Understanding the fate of terrestrial organic carbon (OC) in a cascade impoundment system is critical for recognizing the role of carbon sink for reservoirs. Surface sediments collected from eight cascade reservoirs across the Wujiang River, southwestern China, were analyzed for elemental and stable carbon isotopic (δ13C) composition, and lignin phenols (Σ8 and Λ8) to investigate the spatial distribution, contribution, origin and degradation of sedimentary terrestrial OC. The values of total organic carbon (TOC) and Σ8 exhibited a remarkable reduction along the upstream–downstream transect suggesting the trapping effect of cascade-damming.
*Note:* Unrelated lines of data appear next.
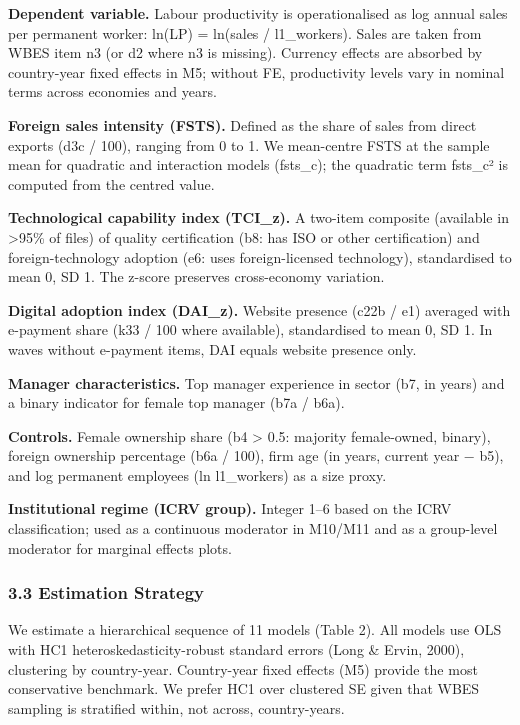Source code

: \documentclass[12pt,a4paper]{article}
\begin{document}
\textbf{Dependent variable.} Labour productivity is operationalised as
log annual sales per permanent worker: ln(LP) = ln(sales / l1\_workers).
Sales are taken from WBES item n3 (or d2 where n3 is missing). Currency
effects are absorbed by country-year fixed effects in M5; without FE,
productivity levels vary in nominal terms across economies and years.

\textbf{Foreign sales intensity (FSTS).} Defined as the share of sales
from direct exports (d3c / 100), ranging from 0 to 1. We mean-centre
FSTS at the sample mean for quadratic and interaction models (fsts\_c);
the quadratic term fsts\_c² is computed from the centred value.

\textbf{Technological capability index (TCI\_z).} A two-item composite
(available in \textgreater95\% of files) of quality certification (b8:
has ISO or other certification) and foreign-technology adoption (e6:
uses foreign-licensed technology), standardised to mean 0, SD 1. The
z-score preserves cross-economy variation.

\textbf{Digital adoption index (DAI\_z).} Website presence (c22b / e1)
averaged with e-payment share (k33 / 100 where available), standardised
to mean 0, SD 1. In waves without e-payment items, DAI equals website
presence only.

\textbf{Manager characteristics.} Top manager experience in sector (b7,
in years) and a binary indicator for female top manager (b7a / b6a).

\textbf{Controls.} Female ownership share (b4 \textgreater{} 0.5:
majority female-owned, binary), foreign ownership percentage (b6a /
100), firm age (in years, current year − b5), and log permanent
employees (ln l1\_workers) as a size proxy.

\textbf{Institutional regime (ICRV group).} Integer 1--6 based on the
ICRV classification; used as a continuous moderator in M10/M11 and as a
group-level moderator for marginal effects plots.

\hypertarget{33-estimation-strategy}{%
\subsubsection{3.3 Estimation Strategy}\label{33-estimation-strategy}}

We estimate a hierarchical sequence of 11 models (Table 2). All models
use OLS with HC1 heteroskedasticity-robust standard errors (Long \&
Ervin, 2000), clustering by country-year. Country-year fixed effects
(M5) provide the most conservative benchmark. We prefer HC1 over
clustered SE given that WBES sampling is stratified within, not across,
country-years.
\end{document}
A relatively broad range of δ13C (−26.61 to −25.54‰, 95% CI) and C/N (6.80–18.20) indicated mixed allochthonous/autochthonous OC sources in surface sediments. The quantitative simulation indicates that the OC of the sediments mainly was derived from terrestrial organic matter. Soil-derived OC rather than C3 vascular plant-derived OC makes a major contribution to sedimentary terrestrial OC in reservoirs on karst terrain. As evidenced by lignin compositions and δ13C, the predominant vascular plant origins of terrestrial OC along the Wujiang River are non-woody angiosperm C3 plants. The aged reservoirs showed a trend of increasing contribution of autochthonous OC, which potentially weaken the role of carbon sink for reservoirs. The relationship between runoff inputs, watershed area/water surface area ratios, and water residence time and Λ8 were explored, indicating the natural and anthropogenic influences on terrestrial OC remains very complex in a cascade-damming river.